The next morning, the only positive thought I’d come to was that at least by the end of this week we’d be going home. Really, it was small comfort because I had no idea what would meet us when we got there. I didn’t like to think about why dad hadn’t answered the phone. I needed to talk to someone. I knew Ellie didn’t want to talk about it so I decided to tackle Ollie. Of course I would happily not have spoken to him, but beggars can’t be choosers and he was all that was on offer, so I broke the silence. It being Ollie, I decided to work my way into the conversation by a side-route, forgetting that I’d probably never get where I was going because it was Ollie and he wasn’t going to play by my rules.
‘Where’s Ellie?’ I asked.
‘Off with her imaginary friend,’ he said.
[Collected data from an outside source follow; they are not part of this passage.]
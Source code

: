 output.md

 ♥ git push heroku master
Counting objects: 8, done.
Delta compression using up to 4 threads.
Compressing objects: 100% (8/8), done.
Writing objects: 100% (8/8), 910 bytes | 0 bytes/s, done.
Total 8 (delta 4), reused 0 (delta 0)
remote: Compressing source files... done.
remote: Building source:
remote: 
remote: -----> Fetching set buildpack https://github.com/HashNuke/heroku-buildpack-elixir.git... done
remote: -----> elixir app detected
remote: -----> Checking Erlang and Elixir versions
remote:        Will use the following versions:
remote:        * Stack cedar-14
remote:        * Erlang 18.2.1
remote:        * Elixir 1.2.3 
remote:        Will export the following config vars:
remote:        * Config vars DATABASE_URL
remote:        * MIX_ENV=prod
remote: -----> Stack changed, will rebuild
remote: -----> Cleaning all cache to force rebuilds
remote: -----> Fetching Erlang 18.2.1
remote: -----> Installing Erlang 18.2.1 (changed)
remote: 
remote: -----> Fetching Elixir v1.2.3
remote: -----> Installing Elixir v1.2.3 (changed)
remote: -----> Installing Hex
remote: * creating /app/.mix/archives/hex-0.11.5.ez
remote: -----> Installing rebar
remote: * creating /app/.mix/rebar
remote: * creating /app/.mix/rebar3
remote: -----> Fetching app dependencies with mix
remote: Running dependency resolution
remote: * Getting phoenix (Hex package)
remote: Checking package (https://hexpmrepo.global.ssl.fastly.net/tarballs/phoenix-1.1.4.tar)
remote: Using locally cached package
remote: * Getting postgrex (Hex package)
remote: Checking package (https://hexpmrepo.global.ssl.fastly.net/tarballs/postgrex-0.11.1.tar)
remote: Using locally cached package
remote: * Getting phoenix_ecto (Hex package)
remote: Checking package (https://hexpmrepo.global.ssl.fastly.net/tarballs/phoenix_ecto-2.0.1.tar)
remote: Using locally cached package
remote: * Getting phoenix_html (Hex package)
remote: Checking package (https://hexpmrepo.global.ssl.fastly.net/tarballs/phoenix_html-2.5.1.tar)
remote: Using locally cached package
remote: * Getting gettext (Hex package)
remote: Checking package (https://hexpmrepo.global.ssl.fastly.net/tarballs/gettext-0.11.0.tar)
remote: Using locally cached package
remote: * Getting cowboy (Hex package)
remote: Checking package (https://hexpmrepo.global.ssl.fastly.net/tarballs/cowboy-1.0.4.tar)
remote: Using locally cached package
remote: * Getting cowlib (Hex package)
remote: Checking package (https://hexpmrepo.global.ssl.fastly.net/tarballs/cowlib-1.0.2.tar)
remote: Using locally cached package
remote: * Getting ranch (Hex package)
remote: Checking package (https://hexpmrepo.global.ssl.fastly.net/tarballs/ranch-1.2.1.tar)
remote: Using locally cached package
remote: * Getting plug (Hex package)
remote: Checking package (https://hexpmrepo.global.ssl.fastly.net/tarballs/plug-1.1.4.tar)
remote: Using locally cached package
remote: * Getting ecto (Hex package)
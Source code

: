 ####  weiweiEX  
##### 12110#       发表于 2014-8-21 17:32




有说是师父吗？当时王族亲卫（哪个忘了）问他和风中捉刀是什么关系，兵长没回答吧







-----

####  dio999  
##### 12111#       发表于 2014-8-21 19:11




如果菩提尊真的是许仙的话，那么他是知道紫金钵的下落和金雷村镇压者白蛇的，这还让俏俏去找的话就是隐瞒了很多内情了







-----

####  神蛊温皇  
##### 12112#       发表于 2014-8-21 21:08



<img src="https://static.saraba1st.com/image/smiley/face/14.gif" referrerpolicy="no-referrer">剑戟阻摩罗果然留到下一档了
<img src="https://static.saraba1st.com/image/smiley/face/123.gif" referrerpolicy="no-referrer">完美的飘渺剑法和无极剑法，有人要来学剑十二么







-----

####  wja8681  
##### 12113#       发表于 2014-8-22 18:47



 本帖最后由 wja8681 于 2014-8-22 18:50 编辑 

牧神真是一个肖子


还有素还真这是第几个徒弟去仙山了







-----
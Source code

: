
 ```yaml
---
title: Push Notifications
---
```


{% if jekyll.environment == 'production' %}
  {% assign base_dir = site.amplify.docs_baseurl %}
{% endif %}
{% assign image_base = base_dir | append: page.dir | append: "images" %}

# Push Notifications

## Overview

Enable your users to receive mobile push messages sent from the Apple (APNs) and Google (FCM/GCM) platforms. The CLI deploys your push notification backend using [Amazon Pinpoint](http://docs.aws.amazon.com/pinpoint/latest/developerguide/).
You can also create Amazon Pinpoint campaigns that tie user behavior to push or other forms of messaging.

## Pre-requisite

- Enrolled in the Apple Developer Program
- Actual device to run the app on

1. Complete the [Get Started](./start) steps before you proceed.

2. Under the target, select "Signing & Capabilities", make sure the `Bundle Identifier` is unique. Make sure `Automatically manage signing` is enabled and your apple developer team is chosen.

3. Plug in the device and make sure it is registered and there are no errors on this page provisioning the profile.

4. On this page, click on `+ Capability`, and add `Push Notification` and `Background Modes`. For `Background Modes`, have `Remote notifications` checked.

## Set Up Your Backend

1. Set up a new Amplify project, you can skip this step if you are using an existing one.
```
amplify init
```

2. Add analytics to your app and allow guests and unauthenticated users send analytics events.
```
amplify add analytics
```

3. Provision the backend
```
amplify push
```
‘What do you mean imaginary?’ I asked.
‘Oh, come on,’ he said, ‘you don’t buy that stuff about the secret boyfriend.’
‘Why not?’ I asked.
‘Ever seen him?’ he said.
‘Why would we?’ I asked.
‘Okay, what’s his name?’ he asked.
‘Alasdair,’ I said, before I had time to think about it.
‘Exactly,’ he said.
‘What?’ I asked.
‘Not the most original of names,’ he said.
‘So you’re saying our sister has created an imaginary friend named after our dead brother in order to cope with the break-up of our family?’ I asked.
‘Makes sense to me,’ he said.
‘More sense than that she’s just met a boy for real?’ I said.
He nodded.
‘Ads, you really do need to wake up and smell the coffee,’ he said. ‘Take your head out of your ass and engage with the real world, eh?’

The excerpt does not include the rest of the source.